■ **TASK TO CARRY OUT**
Going line by line through the records below, write out everything starting with the line containing "Media|7,902.00 USD|Jaime Harrison" and going on through the line containing "Hi, I’m @chrisroode", exactly and inclusively. Pictures do not go in.

■ **EXERCISE DATA**
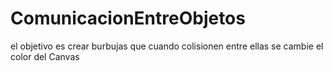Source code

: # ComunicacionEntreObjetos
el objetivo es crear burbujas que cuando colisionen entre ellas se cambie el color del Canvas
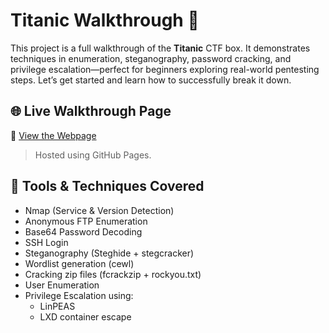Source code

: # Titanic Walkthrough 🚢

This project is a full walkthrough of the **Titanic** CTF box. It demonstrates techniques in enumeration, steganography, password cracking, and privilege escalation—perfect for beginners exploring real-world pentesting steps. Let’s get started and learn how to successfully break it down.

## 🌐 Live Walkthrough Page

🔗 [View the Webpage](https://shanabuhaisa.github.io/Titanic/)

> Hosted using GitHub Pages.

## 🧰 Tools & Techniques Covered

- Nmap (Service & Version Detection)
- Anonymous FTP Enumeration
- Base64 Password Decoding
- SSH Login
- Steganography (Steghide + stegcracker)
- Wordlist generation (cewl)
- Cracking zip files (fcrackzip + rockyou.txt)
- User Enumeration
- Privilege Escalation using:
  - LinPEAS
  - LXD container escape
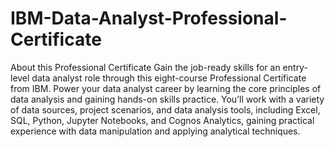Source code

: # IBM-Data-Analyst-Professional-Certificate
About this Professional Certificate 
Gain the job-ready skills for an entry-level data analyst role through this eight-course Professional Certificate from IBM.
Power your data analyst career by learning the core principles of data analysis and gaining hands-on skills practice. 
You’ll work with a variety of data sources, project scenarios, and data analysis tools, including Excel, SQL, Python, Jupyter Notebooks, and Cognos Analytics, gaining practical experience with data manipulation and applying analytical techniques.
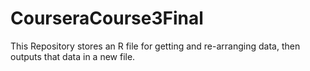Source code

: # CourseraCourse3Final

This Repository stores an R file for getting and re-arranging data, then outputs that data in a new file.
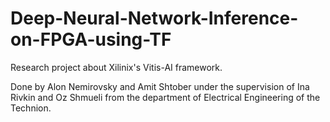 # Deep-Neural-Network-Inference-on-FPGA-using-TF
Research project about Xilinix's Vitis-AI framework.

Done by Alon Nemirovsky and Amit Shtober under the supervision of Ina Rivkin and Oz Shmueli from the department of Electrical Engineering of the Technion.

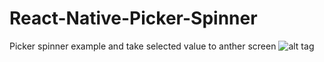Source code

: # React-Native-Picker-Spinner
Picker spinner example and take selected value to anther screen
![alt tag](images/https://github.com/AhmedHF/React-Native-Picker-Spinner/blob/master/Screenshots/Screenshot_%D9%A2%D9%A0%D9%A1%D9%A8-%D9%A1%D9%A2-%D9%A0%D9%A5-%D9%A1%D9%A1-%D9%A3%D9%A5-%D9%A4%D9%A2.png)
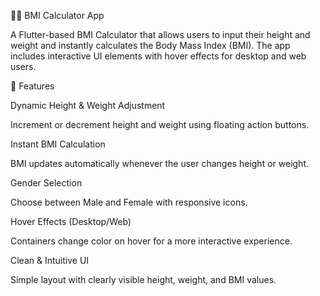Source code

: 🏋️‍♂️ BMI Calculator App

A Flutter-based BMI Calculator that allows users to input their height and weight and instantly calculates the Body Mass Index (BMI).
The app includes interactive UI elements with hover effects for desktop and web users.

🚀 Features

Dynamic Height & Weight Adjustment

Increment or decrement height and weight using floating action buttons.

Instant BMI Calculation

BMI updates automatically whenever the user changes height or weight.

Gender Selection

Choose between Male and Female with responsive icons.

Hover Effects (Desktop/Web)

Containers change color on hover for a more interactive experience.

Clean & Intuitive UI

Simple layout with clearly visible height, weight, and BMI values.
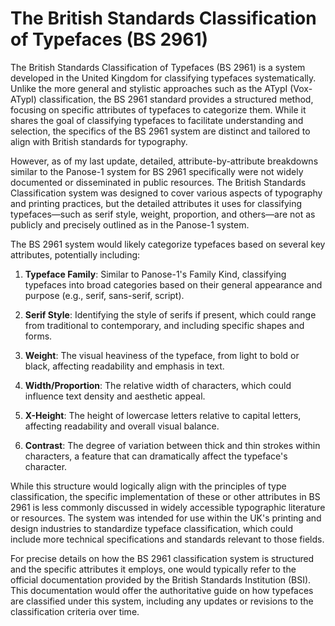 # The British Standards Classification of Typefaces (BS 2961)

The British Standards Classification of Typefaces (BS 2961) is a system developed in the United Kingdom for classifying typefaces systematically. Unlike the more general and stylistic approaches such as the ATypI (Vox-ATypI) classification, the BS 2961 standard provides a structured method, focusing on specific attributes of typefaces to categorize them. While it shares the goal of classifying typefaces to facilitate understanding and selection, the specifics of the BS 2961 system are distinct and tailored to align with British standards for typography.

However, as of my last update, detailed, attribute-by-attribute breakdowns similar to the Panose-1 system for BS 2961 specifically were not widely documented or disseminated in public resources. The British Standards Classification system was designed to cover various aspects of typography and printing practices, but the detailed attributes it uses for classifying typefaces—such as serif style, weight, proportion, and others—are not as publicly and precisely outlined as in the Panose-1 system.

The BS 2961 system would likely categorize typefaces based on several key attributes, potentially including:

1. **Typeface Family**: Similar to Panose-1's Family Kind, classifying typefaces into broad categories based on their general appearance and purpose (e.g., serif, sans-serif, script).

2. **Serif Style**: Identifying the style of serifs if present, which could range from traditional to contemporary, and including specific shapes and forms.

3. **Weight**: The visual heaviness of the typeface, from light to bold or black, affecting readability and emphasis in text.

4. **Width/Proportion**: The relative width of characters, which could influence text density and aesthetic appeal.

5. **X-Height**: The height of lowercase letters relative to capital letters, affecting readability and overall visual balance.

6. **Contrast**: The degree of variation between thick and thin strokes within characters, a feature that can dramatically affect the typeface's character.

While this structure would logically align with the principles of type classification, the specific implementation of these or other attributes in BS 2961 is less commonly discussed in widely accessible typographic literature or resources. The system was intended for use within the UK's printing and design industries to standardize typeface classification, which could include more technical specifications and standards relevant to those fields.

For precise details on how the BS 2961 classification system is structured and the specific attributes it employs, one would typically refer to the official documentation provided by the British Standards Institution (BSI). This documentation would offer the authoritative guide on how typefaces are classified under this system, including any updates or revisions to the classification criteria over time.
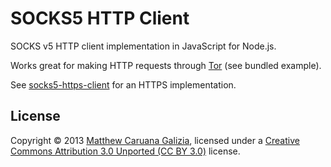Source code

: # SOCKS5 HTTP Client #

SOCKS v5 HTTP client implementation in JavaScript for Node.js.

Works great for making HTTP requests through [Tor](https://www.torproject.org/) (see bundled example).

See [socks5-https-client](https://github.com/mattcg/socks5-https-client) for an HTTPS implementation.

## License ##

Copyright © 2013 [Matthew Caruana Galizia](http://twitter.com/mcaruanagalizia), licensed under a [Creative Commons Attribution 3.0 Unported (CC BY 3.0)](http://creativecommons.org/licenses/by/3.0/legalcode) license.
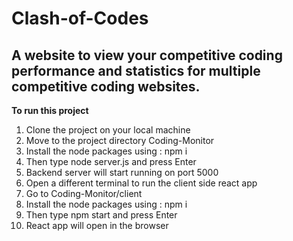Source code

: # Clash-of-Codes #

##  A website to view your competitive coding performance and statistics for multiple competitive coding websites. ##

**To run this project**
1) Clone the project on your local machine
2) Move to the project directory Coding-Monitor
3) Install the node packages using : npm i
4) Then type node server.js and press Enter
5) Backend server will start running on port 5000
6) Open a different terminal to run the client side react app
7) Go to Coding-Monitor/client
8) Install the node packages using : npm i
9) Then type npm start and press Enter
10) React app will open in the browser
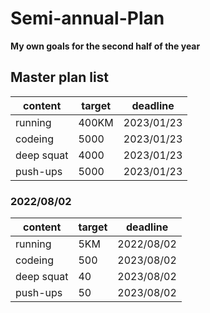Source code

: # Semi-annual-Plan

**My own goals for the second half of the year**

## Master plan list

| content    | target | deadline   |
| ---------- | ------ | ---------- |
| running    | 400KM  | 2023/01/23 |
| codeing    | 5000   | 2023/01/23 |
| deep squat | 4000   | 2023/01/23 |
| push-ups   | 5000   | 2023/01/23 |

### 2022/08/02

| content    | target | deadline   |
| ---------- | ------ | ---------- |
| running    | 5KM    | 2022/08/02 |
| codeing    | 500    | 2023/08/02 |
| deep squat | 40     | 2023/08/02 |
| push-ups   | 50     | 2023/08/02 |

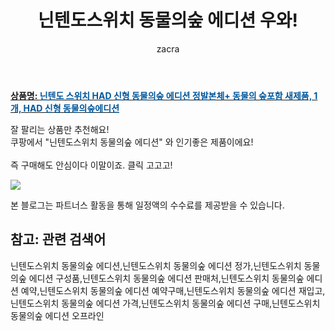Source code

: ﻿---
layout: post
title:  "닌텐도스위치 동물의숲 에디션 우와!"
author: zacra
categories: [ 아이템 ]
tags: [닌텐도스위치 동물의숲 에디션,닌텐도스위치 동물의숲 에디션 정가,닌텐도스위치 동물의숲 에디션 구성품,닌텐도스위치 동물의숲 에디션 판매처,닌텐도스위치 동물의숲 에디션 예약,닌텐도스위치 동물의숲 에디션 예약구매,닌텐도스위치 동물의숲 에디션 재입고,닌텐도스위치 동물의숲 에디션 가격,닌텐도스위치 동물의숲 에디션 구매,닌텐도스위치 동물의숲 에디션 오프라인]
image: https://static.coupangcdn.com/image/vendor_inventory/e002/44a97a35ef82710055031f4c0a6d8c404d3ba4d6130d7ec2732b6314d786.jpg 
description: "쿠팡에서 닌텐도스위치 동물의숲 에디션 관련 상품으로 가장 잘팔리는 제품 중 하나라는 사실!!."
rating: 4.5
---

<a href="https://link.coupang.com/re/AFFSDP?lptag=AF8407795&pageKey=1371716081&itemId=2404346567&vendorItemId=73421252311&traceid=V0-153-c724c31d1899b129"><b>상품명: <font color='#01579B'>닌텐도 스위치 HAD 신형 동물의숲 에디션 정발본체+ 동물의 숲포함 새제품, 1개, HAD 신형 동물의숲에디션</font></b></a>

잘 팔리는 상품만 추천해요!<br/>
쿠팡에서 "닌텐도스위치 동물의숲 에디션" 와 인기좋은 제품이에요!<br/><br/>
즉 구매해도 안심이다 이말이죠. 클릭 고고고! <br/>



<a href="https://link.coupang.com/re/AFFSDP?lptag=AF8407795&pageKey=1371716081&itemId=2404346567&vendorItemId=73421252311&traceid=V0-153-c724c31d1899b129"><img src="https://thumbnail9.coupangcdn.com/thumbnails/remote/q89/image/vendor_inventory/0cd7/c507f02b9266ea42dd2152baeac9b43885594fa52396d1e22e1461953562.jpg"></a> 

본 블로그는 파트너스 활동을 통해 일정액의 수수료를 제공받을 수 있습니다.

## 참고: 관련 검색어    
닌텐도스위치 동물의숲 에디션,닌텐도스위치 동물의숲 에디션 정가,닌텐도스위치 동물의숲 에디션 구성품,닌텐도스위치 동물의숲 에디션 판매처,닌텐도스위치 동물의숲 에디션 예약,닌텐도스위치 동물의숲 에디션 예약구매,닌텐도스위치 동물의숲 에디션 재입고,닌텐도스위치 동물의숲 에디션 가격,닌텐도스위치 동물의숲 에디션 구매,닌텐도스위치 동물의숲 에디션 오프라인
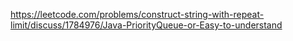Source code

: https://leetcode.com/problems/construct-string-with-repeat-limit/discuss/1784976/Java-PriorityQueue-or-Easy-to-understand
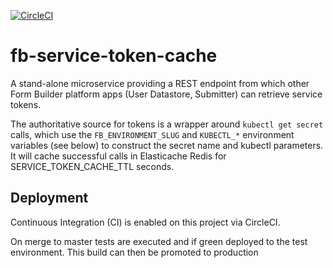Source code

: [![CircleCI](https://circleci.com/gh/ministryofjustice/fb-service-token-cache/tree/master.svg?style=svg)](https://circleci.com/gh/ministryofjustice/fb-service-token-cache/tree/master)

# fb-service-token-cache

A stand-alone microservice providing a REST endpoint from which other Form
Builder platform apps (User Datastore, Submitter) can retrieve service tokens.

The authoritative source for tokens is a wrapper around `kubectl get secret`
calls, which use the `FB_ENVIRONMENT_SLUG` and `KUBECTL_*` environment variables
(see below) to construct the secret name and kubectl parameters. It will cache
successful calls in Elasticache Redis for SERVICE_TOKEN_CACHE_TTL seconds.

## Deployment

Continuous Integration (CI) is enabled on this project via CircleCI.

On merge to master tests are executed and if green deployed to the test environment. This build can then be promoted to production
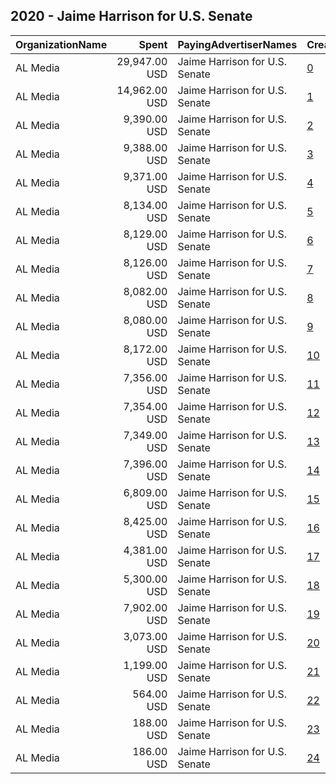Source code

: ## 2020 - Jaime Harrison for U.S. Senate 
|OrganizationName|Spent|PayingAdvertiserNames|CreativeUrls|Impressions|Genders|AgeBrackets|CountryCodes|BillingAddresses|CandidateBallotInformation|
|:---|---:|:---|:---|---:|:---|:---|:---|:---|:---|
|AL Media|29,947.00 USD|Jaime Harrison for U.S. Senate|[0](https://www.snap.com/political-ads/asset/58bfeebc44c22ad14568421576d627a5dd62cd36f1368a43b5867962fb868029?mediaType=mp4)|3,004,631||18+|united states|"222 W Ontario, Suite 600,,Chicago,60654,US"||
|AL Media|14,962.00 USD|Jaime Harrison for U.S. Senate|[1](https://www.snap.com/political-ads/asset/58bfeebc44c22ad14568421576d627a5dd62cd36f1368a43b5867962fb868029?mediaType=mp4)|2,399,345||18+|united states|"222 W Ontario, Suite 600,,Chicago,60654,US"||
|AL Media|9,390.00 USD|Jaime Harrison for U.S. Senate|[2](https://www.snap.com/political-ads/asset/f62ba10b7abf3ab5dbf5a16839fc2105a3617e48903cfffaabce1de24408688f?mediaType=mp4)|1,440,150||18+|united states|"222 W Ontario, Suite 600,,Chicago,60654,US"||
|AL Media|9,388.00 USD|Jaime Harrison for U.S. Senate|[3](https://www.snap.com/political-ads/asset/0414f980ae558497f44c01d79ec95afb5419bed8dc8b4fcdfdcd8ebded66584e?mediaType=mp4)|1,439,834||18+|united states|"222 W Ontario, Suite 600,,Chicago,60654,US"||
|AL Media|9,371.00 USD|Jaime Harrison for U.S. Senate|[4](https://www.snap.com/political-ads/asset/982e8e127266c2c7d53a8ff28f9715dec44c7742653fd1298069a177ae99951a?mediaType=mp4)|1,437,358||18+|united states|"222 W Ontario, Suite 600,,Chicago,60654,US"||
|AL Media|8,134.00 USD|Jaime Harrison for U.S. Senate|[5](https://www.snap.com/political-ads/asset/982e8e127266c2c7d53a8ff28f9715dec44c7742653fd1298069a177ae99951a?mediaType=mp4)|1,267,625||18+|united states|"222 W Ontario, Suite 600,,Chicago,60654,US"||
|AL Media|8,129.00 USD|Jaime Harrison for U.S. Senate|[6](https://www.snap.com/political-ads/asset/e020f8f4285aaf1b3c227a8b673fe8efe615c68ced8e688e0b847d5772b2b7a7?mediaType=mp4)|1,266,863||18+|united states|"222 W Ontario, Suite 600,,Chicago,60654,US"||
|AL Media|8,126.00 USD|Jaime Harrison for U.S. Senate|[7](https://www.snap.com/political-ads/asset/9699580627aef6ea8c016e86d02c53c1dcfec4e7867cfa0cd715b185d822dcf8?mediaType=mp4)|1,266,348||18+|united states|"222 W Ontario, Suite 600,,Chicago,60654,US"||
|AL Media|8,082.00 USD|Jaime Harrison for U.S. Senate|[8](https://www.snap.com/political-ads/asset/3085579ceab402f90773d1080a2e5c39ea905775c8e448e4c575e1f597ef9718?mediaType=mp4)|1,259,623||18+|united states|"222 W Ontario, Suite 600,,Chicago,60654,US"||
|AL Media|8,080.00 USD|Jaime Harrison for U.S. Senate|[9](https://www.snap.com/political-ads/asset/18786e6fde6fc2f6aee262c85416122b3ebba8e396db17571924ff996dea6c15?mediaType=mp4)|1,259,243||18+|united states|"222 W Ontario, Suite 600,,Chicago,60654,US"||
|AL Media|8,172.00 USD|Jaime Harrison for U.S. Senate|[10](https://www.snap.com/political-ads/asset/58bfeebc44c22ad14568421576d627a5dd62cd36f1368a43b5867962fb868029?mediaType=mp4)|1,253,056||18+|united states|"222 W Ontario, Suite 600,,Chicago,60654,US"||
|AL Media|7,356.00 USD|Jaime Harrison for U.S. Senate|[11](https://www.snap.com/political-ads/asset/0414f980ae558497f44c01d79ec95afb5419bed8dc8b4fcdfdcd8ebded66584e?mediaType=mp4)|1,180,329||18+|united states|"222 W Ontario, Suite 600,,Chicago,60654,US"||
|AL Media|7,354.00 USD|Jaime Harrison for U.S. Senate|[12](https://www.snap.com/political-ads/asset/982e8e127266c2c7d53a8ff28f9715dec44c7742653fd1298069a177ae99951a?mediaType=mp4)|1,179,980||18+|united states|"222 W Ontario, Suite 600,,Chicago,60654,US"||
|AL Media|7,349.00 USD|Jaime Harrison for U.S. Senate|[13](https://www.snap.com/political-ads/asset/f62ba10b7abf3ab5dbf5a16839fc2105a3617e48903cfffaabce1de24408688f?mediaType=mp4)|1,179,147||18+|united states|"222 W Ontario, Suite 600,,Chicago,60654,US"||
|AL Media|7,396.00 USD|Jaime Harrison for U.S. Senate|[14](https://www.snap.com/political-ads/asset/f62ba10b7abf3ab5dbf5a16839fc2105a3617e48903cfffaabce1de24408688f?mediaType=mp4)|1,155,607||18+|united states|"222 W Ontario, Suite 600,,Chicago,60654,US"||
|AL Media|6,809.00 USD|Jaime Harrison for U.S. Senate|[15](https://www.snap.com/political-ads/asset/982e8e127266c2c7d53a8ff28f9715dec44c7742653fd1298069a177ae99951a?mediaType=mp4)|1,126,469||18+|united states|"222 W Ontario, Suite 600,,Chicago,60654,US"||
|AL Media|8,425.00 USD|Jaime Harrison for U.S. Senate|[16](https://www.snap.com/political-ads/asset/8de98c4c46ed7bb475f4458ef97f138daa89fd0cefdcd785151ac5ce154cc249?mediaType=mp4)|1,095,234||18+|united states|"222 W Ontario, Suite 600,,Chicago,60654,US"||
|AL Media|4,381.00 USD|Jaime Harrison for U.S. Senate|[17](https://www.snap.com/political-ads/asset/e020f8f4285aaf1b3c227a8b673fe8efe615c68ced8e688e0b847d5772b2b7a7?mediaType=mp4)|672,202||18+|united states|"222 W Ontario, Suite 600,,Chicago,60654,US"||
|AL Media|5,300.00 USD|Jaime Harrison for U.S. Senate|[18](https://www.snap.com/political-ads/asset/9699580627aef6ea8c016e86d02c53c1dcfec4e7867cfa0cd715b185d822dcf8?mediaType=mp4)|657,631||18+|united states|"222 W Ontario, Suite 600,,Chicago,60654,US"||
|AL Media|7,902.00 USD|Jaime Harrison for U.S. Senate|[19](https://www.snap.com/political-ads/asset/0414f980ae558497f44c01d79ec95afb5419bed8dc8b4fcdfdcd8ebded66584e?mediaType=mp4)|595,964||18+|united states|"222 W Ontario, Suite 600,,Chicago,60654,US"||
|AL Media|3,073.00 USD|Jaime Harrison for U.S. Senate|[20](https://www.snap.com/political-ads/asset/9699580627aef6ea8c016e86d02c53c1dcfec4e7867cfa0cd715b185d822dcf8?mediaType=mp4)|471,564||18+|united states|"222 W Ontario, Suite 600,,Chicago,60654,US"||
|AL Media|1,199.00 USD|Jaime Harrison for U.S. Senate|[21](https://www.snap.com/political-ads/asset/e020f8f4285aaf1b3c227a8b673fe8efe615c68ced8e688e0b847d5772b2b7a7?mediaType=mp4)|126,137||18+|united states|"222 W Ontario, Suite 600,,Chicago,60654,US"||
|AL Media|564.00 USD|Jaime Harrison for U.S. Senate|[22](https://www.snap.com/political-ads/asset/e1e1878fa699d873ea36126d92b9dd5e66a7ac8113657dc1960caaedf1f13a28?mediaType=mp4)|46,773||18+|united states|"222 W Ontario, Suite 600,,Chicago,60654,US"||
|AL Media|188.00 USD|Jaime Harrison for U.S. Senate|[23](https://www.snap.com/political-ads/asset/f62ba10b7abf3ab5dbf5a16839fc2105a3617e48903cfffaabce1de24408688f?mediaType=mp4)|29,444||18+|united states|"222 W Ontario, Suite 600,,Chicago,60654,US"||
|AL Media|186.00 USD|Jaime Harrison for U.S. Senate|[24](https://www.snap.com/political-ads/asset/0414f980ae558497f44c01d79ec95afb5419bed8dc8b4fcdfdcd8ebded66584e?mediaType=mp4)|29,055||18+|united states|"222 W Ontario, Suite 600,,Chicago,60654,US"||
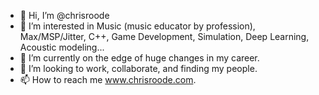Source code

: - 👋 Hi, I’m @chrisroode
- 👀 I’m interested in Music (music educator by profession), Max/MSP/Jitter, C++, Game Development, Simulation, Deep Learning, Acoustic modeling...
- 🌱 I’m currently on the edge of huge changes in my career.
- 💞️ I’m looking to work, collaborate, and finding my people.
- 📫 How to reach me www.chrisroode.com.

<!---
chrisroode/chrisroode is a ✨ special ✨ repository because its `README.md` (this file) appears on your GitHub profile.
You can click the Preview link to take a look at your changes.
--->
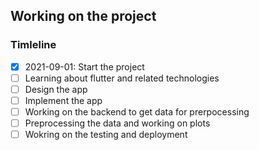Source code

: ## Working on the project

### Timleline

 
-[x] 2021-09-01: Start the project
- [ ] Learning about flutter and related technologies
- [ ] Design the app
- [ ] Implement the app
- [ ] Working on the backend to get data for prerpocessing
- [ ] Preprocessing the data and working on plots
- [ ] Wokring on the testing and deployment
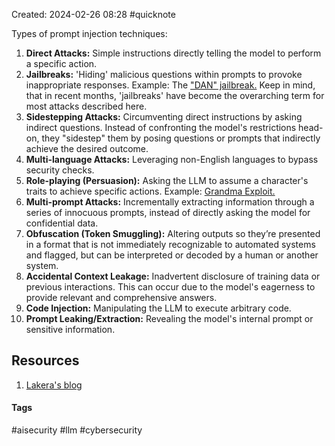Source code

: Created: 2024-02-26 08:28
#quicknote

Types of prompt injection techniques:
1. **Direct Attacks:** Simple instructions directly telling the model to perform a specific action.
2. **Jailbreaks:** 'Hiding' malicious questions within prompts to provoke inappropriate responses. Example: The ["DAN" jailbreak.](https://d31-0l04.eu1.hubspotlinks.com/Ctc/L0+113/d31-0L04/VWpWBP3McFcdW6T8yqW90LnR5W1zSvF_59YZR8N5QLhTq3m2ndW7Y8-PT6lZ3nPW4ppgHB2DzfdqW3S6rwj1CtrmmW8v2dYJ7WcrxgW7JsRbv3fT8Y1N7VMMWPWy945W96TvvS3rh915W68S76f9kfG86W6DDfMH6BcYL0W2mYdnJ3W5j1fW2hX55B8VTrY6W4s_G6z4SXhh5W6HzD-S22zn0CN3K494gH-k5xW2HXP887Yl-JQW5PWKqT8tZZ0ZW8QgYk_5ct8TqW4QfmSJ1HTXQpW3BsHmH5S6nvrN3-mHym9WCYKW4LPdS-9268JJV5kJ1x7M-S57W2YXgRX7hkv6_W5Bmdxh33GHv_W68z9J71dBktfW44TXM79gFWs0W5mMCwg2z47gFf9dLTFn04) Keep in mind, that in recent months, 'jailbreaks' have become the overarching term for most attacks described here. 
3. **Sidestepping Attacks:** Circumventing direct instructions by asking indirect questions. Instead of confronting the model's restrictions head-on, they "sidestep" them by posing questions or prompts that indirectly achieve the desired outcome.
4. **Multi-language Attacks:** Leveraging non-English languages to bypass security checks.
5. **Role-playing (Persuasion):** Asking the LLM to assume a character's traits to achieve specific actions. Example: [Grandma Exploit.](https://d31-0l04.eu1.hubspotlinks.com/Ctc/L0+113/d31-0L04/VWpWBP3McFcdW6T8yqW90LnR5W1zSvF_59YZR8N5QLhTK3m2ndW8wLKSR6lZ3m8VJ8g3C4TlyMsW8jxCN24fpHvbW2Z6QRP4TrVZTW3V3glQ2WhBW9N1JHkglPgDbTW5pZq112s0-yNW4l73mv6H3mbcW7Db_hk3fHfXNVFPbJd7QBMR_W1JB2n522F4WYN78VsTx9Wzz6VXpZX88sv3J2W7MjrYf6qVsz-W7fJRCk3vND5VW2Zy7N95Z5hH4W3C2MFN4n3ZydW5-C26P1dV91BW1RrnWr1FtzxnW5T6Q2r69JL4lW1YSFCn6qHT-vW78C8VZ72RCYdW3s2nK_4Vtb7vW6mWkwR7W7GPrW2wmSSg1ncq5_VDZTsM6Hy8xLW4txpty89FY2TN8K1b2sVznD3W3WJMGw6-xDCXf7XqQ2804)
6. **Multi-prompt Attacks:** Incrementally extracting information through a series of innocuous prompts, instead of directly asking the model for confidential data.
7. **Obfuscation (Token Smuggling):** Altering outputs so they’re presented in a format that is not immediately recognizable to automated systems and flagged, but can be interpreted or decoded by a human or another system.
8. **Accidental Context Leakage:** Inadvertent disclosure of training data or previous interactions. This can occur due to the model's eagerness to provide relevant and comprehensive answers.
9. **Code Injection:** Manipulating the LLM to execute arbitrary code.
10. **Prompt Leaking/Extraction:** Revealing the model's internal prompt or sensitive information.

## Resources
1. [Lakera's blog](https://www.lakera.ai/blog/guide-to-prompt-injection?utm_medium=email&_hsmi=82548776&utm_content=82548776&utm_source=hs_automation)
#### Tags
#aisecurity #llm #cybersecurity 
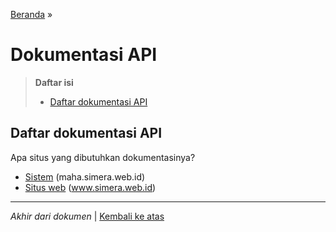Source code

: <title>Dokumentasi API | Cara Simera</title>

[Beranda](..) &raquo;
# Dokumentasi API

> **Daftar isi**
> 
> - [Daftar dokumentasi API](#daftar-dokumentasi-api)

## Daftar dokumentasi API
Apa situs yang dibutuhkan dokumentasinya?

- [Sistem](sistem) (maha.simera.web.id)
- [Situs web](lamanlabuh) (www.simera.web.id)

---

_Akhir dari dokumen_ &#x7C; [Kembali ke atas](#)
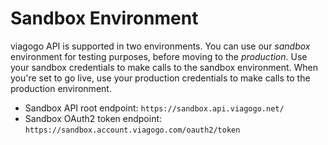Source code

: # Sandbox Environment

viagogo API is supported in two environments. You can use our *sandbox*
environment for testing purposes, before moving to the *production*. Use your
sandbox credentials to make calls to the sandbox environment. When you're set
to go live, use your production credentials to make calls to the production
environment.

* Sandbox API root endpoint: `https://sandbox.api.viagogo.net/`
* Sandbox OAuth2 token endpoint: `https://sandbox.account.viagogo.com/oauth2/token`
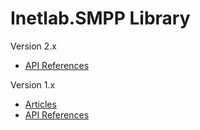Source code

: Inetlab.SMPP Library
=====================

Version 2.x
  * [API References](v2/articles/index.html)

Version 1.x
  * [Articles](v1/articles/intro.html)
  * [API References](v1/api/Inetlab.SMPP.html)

■ **ANSWER TO THIS PROBLEM**
|AL Media|7,902.00 USD|Jaime Harrison for U.S. Senate|[19](https://www.snap.com/political-ads/asset/0414f980ae558497f44c01d79ec95afb5419bed8dc8b4fcdfdcd8ebded66584e?mediaType=mp4)|595,964||18+|united states|"222 W Ontario, Suite 600,,Chicago,60654,US"||
|AL Media|3,073.00 USD|Jaime Harrison for U.S. Senate|[20](https://www.snap.com/political-ads/asset/9699580627aef6ea8c016e86d02c53c1dcfec4e7867cfa0cd715b185d822dcf8?mediaType=mp4)|471,564||18+|united states|"222 W Ontario, Suite 600,,Chicago,60654,US"||
|AL Media|1,199.00 USD|Jaime Harrison for U.S. Senate|[21](https://www.snap.com/political-ads/asset/e020f8f4285aaf1b3c227a8b673fe8efe615c68ced8e688e0b847d5772b2b7a7?mediaType=mp4)|126,137||18+|united states|"222 W Ontario, Suite 600,,Chicago,60654,US"||
|AL Media|564.00 USD|Jaime Harrison for U.S. Senate|[22](https://www.snap.com/political-ads/asset/e1e1878fa699d873ea36126d92b9dd5e66a7ac8113657dc1960caaedf1f13a28?mediaType=mp4)|46,773||18+|united states|"222 W Ontario, Suite 600,,Chicago,60654,US"||
|AL Media|188.00 USD|Jaime Harrison for U.S. Senate|[23](https://www.snap.com/political-ads/asset/f62ba10b7abf3ab5dbf5a16839fc2105a3617e48903cfffaabce1de24408688f?mediaType=mp4)|29,444||18+|united states|"222 W Ontario, Suite 600,,Chicago,60654,US"||
|AL Media|186.00 USD|Jaime Harrison for U.S. Senate|[24](https://www.snap.com/political-ads/asset/0414f980ae558497f44c01d79ec95afb5419bed8dc8b4fcdfdcd8ebded66584e?mediaType=mp4)|29,055||18+|united states|"222 W Ontario, Suite 600,,Chicago,60654,US"||
Source code

: - 👋 Hi, I’m @chrisroode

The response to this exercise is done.